Task directions >>
Work through the listing below and count the lines that hold "MySQL". Answer with the number alone.
════════════════
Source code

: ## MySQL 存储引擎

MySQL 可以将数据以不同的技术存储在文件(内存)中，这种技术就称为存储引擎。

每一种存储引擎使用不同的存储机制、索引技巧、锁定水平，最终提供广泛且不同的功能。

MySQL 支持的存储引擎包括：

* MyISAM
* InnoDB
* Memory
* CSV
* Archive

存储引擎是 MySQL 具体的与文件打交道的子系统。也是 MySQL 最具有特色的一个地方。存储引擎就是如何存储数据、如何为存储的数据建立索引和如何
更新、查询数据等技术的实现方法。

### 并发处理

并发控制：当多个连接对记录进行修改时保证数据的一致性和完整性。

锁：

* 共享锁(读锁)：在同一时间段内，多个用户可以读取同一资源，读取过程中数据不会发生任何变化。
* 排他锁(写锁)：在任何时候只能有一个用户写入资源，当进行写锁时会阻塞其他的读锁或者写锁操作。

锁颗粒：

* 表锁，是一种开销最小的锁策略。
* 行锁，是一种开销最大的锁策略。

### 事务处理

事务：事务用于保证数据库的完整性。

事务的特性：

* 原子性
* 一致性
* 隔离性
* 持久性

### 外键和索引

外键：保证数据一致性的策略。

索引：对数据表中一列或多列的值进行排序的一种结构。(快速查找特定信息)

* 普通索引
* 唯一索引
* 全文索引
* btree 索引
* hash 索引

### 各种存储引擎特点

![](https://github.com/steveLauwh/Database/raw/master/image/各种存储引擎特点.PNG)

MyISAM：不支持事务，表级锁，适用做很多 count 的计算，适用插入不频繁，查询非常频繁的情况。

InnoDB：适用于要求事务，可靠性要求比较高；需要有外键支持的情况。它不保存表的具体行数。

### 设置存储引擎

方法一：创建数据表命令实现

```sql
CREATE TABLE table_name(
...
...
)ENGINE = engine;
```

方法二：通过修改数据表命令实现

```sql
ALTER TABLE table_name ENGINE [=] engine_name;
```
════════════════
Written reply >>
4